Minuto 89, tu equipo gana 1 a 0 y el rival no para de mandar centros al área. Mirás el reloj: 89:14. Cabezazo, la pelota se va afuera, el corazón te late a mil y volvés a mirar la pantalla pensando que ya terminó. 89:47. Pasaron apenas 33 segundos, pero sentiste que fueron 10 minutos. ⚽
Ahora pensá la situación al revés: tu equipo pierde y necesita empatar desesperadamente. Mirás el cronómetro en el 89 y, cuando volvés a levantar la vista, ya van 92. Tres minutos se evaporaron en un abrir y cerrar de ojos. Son los mismos 180 segundos, pero tu cerebro los procesó como si estuviera en planetas totalmente distintos.

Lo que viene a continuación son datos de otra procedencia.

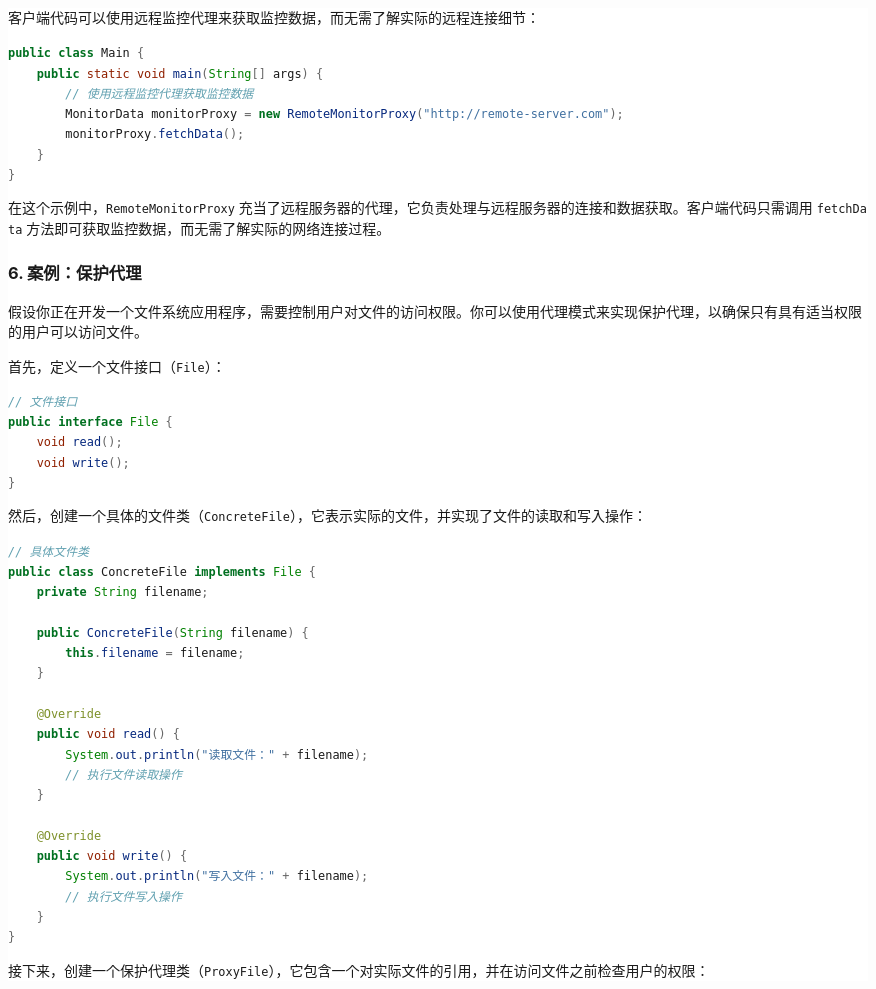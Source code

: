 客户端代码可以使用远程监控代理来获取监控数据，而无需了解实际的远程连接细节：

```java
public class Main {
    public static void main(String[] args) {
        // 使用远程监控代理获取监控数据
        MonitorData monitorProxy = new RemoteMonitorProxy("http://remote-server.com");
        monitorProxy.fetchData();
    }
}
```

在这个示例中，`RemoteMonitorProxy` 充当了远程服务器的代理，它负责处理与远程服务器的连接和数据获取。客户端代码只需调用 `fetchData` 方法即可获取监控数据，而无需了解实际的网络连接过程。

### 6. 案例：保护代理

假设你正在开发一个文件系统应用程序，需要控制用户对文件的访问权限。你可以使用代理模式来实现保护代理，以确保只有具有适当权限的用户可以访问文件。

首先，定义一个文件接口（`File`）：

```java
// 文件接口
public interface File {
    void read();
    void write();
}
```

然后，创建一个具体的文件类（`ConcreteFile`），它表示实际的文件，并实现了文件的读取和写入操作：

```java
// 具体文件类
public class ConcreteFile implements File {
    private String filename;

    public ConcreteFile(String filename) {
        this.filename = filename;
    }

    @Override
    public void read() {
        System.out.println("读取文件：" + filename);
        // 执行文件读取操作
    }

    @Override
    public void write() {
        System.out.println("写入文件：" + filename);
        // 执行文件写入操作
    }
}
```

接下来，创建一个保护代理类（`ProxyFile`），它包含一个对实际文件的引用，并在访问文件之前检查用户的权限：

En su episodio que hace por youtuybe, “Futuro en construcción”, Santiago Bilinkis profundizó sobre este fenómeno y explicó cómo el cerebro nos miente sobre el tiempo, usando al fútbol y a los Mundiales como el mejor laboratorio.
El metrónomo interno y la trampa de la atención
El cerebro cuenta con un mecanismo similar a un metrónomo silencioso que emite pulsos para medir la duración de los eventos. Sin embargo, este reloj no es estable y se descontrola principalmente por dos factores:
- La atención: Cuanta más atención le prestás al paso del tiempo, más pulsos registra la mente. Es el famoso “efecto de la olla hirviendo”: si te quedás mirándola, tarda una eternidad.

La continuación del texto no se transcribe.